Для объективности, версия Великого Княжества Литовского сильно отличается. Например, они утверждают, что бой все-таки был. И, конечно режут правду матку о русских потерях — 9000 русских было зарублено. Самих литовцев, кстати, по этой версии было около 6000 тысяч, но источники позволяют говорить не более чем о 500 конных литовцев которые могли оказаться вообще в той области. Что еще позорнее, конечно.
В любом случае, это поражение Москвы трудно переоценить. Оно буквально переломило ход Ливонской Войны, результатом которой стали очень серьезные территориальные, людские и политические потери для Ивана Грозного.
Но, как не трудно догадаться, сражение это не очень известно. Зато битва при Молодях, где русские полки напротив, проявили удивительную стойкость, сейчас достаточно часто встречается. По крайней мере мне.
Но в том то и дело, что стойкость это удивительна, и вообще-то, обычным, здравомыслящим, людям не свойственна.

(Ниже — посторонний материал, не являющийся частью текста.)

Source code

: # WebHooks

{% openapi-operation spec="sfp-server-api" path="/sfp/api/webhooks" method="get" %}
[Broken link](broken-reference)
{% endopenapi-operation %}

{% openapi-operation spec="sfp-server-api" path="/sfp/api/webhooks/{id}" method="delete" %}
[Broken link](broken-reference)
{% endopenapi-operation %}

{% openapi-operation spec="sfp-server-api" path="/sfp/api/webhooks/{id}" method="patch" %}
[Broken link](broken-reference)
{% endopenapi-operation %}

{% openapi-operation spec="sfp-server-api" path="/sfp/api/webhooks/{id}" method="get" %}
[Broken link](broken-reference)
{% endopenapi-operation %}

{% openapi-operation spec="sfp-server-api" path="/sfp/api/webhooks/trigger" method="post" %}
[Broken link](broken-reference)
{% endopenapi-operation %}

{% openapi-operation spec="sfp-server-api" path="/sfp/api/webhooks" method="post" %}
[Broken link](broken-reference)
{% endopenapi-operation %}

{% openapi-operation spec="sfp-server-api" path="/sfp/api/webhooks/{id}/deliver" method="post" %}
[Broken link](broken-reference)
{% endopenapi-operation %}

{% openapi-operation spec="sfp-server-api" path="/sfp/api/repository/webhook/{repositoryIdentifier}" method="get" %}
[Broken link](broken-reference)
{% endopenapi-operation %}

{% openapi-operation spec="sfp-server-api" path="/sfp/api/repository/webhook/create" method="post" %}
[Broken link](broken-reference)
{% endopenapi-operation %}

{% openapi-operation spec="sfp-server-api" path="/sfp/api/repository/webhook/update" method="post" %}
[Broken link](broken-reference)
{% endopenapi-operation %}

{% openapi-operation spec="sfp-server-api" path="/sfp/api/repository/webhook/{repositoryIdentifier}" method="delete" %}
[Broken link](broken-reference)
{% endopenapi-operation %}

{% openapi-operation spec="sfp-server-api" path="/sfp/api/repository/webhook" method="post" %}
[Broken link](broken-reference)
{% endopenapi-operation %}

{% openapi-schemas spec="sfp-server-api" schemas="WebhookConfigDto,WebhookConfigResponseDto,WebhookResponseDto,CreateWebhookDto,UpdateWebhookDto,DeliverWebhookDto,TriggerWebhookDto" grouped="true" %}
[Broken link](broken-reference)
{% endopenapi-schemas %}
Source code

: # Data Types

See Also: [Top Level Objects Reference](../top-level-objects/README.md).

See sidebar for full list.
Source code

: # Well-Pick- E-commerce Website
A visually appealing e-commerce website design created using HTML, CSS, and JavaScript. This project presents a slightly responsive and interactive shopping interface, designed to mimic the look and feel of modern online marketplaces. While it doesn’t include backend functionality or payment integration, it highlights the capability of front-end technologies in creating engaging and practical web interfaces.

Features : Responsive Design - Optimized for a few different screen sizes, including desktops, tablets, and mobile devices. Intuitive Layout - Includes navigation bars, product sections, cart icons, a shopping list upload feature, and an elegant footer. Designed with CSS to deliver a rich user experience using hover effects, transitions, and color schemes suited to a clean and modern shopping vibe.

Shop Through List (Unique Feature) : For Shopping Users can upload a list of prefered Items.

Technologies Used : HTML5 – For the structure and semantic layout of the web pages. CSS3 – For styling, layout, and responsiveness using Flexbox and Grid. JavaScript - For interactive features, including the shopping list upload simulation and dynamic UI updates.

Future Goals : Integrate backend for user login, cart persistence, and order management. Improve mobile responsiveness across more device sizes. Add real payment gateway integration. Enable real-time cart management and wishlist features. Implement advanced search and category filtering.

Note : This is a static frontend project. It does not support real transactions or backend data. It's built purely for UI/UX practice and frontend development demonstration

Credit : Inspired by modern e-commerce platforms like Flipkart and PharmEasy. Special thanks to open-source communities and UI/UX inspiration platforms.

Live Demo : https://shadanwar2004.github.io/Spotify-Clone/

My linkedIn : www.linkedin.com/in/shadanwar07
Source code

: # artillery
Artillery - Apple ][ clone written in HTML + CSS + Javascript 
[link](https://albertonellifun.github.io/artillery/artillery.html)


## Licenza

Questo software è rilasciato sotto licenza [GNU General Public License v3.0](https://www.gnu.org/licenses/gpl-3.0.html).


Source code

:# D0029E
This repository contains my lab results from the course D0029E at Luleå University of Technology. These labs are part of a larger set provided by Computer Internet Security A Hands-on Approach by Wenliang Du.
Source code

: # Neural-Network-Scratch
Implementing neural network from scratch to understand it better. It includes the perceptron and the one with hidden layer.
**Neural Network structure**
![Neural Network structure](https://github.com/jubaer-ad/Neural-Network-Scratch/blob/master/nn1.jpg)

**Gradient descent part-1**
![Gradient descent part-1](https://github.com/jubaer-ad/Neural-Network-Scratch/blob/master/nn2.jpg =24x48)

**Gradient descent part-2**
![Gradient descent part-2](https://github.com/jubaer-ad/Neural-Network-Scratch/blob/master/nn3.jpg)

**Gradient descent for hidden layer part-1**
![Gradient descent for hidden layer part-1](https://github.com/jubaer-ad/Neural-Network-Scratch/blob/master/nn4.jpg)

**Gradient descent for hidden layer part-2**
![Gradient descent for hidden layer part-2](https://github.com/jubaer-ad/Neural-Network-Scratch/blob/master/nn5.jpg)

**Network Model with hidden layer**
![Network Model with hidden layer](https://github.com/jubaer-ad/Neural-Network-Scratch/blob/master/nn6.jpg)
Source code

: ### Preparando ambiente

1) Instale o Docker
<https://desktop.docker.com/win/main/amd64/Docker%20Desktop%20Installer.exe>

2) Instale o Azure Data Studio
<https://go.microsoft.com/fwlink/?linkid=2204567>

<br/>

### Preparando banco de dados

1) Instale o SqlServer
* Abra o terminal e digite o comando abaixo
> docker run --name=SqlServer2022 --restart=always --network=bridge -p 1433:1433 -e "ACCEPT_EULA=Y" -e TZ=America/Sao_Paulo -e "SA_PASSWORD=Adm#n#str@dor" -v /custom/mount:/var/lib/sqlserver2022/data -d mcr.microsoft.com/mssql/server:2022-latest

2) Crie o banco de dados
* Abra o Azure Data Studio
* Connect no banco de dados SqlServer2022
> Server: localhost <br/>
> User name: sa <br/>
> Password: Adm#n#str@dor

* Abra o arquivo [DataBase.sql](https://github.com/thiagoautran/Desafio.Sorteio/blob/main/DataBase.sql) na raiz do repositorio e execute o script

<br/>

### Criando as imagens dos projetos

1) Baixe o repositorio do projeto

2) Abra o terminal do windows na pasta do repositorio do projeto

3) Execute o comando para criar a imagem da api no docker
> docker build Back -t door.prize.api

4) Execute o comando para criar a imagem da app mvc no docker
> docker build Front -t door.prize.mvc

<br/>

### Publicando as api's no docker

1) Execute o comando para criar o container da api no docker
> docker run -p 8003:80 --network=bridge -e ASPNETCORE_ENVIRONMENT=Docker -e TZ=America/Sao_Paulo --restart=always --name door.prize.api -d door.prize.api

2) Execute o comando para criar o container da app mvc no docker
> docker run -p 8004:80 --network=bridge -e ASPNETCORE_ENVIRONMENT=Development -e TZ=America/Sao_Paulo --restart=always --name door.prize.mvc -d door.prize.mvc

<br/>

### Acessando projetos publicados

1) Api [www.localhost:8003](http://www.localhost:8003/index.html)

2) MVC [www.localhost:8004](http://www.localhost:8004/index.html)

На протяжении веков сильные мира сего думали. Думали о разном, но много и часто, о том, как бы заставить других людей убивать и умирать за свои интересы.
Сейчас у нас есть серьезная социальная мотивация. И я остановлюсь на этой фразе.
Но если взять средневекового человека, чей мир кончался окрестностями его селения, и попытаться его мотивировать для похода в дальние края, с серьезными шансами там умереть… То я даже не знаю, как это сделать.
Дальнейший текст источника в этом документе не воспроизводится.